Currently, no GSI has been approved for the clinical use in treatment of T-ALL. In addition to gastrointestinal toxicity and limited anti-leukemia effects, researchers also found that there are differences in the degree of inhibition of NOTCH1 cleavage by various GSIs and a lack of bioequivalence [37]. Further study found that some T-ALL cells are resistant to GSIs, which may be related to PTEN inactivating mutations [26, 38]. Therefore, further researches on GSIs with different agents are necessary to guarantee the effective management of T-ALL cases with NOTCH1 mutation.

ADAM inhibitors

Notch receptor activation requires ADAM protease (ADAM10 or ADAM17) cleavage at the S2 site. Inhibition of the ADAM protease may block the Notch receptor activation. Therefore, G1254023X, an ADAM10 inhibitor has been investigated in T-ALL. The proliferative rate of Jurkat cells decreased significantly in a dose-dependent manner after treated with 20 μmoL/L G1254023X for 48 h. At the same time, 20 µmoL/L G1254023X has a stronger apoptosis-inducing effect than 10 µmoL/L G1254023X. Significantly higher level of intracellular NOTCH1 protein and lower level of cleaved NOTCH1 protein was observed in the treated cells as compared to the untreated cells. The transcription of Hes-1, one of the target genes of NOTCH1, was reduced by 80–90%. The results suggest that G1254023X induce apoptosis and inhibit proliferation by inhibiting the activation of NOTCH1 signaling pathway in Jurkat cells [39]. This data provide evidences for further exploration of ADAM10 inhibitor in T-ALL with NOTCH1 mutation.

Monoclonal antibody targeting NOTCH1

OMP-52M51 is a monoclonal antibody produced by mice immunized by human NOTCH1 protein fragments [40]. It can bind to the negative regulatory region of NOTCH1 and prevent ligand-free activation of NOTCH1 receptors. OMP-52M51 reduces the level of NOTCH1 intracellular domain in T-ALL cell line in vitro and significantly inhibits T-ALL cell growth in xenograft models [40]. Agnusdai and colleagues [40] reported seven T-ALL xenograft mice (4 NOTCH1 mutants and 3 NOTCH1 wild types) treated with OMP-52M51. All of the T-ALL xenograft mice carrying NOTCH1-mutant had reduced circulating leukemia cells, while the animals carrying NOTCH1 wild-type had no response to OMP-52M51 treatment. The survival time of NOTCH1-mutant T-ALL mice were significantly prolonged in comparison to the animals carrying NOTCH1 wild-type after treatment with OMP-52M51(mean 44 days vs. 15 days). Leukemia burden were reduced by 90% in animals with NOTCH1-mutant by administration of OMP-52M51. At necropsy, the spleen size was significantly reduced in mice treated with anti-NOTCH1 antibody compared to that in the untreated group. Ki67 staining showed a significant reduction after anti-NOTCH1 antibody administration. Similar to GSIs, the combined application of OMP-52M51 and dexamethasone enhances the anti-NOTCH1 efficacy [40]. However, some T-ALL xenografts developed resistance to OMP-52M51. And gene sequencing analysis suggested that OMP-52M51 resistant mice mostly carried two activation mutations of NOTCH1 gene: p.Q1584H and p.L1585P [41]. Therefore, T-ALL patients with p.Q1584H and p.L1585P mutations of NOTCH1 gene may not benefit from OMP-52M51. However, there are no further clinical trials to support this hypothesis, and further research is needed.

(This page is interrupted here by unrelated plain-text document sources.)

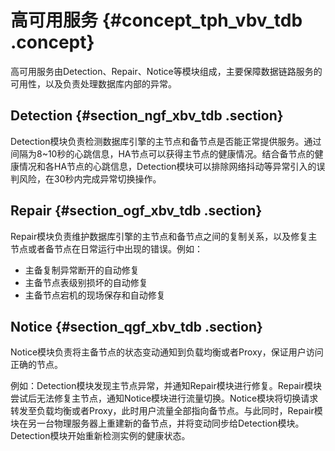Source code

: # 高可用服务 {#concept_tph_vbv_tdb .concept}

高可用服务由Detection、Repair、Notice等模块组成，主要保障数据链路服务的可用性，以及负责处理数据库内部的异常。

## Detection {#section_ngf_xbv_tdb .section}

Detection模块负责检测数据库引擎的主节点和备节点是否能正常提供服务。通过间隔为8~10秒的心跳信息，HA节点可以获得主节点的健康情况。结合备节点的健康情况和各HA节点的心跳信息，Detection模块可以排除网络抖动等异常引入的误判风险，在30秒内完成异常切换操作。

## Repair {#section_ogf_xbv_tdb .section}

Repair模块负责维护数据库引擎的主节点和备节点之间的复制关系，以及修复主节点或者备节点在日常运行中出现的错误。例如：

-   主备复制异常断开的自动修复
-   主备节点表级别损坏的自动修复
-   主备节点宕机的现场保存和自动修复

## Notice {#section_qgf_xbv_tdb .section}

Notice模块负责将主备节点的状态变动通知到负载均衡或者Proxy，保证用户访问正确的节点。

例如：Detection模块发现主节点异常，并通知Repair模块进行修复。Repair模块尝试后无法修复主节点，通知Notice模块进行流量切换。Notice模块将切换请求转发至负载均衡或者Proxy，此时用户流量全部指向备节点。与此同时，Repair模块在另一台物理服务器上重建新的备节点，并将变动同步给Detection模块。Detection模块开始重新检测实例的健康状态。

Ankur and colleagues generated a monoclonal antibody mAb604.107 against the negative regulatory region of NOTCH1 [42]. At low concentrations (1–2 μg/mL), it can distinguish the conformation of the NRR region between mutated NOTCH1 and wild-type NOTCH1. T-ALL leukemia-initiating cells were inhibited by mAb604.107. The mAb604.107 can increase the sensitivity of the chemotherapy drug doxorubicin in an animal model [42]. Therefore, mAb604.107 may be a promising monoclonal antibody targeting NOTCH1-mutant in T-ALL.

Direct inhibition of NOTCH1 transcription factor complex

ICN1 combines with CSL to form a long and shallow groove in cell nucleus, which serves as the binding surface of MAML. A synthetic cell-permeable α-helix peptide, SAHM1, targets the ternary complex of ICN1-CSL-MAML in NOTCH signaling pathway [43]. The α-helical peptide SAHM1 competes with MAML1 to bind to the ICN1-CSL complex, and blocks the formation of ICN1-CSL-MAML ternary complex, thus leading to the inhibition of NOTCH1 target gene expression. In the T-ALL mouse model, cell proliferation was significantly reduced after SAHM1 treatment, while mRNA levels of Heyl, Hes1, Myc, Dtx1 and Nrarp were significantly reduced [43]. And the animals treated with SAHM1 showed that the weight of the spleen and the absolute number of donor-derived circulating lymphoblasts were significantly reduced. Histopathological examination of bone marrow and spleen showed a significant reduction in leukemia infiltration. The T-ALL bioluminescent mouse model was treated with intraperitoneal injection of SAHM1 or placebo, once daily (35 mg/kg) or twice daily (30 mg/kg). The control mice experienced progressive disease, and 8/9 of them showed higher bioluminescence within 5 days. The mice treated with SAHM1 had less bioluminescence and fewer animals with progressive disease (4/6). These data suggest that targets in the complex of NOTCH signaling pathway may be an alternative option in management of T-ALL with over activation of NOTCH signals.

SERCA inhibitors

The formation of the NOTCH1 receptor protein HD region and the transport process of NOTCH1 require the participation of calcium ions [17]. The NOTCH1 signal is related to the intracellular Ca2+ homeostasis in T-ALL [44]. In a NOTCH1-dependent model of T-ALL, the absence of Ca2+ channel activators STIM1 and STIM2 can significantly prolong the survival of these animals [45]. Ca2+ ATPase (SERCA) regulates the calcium ion concentration. Therefore, some studies explore the role of SERCA inhibitors in activation of NOTCH1 signaling pathway.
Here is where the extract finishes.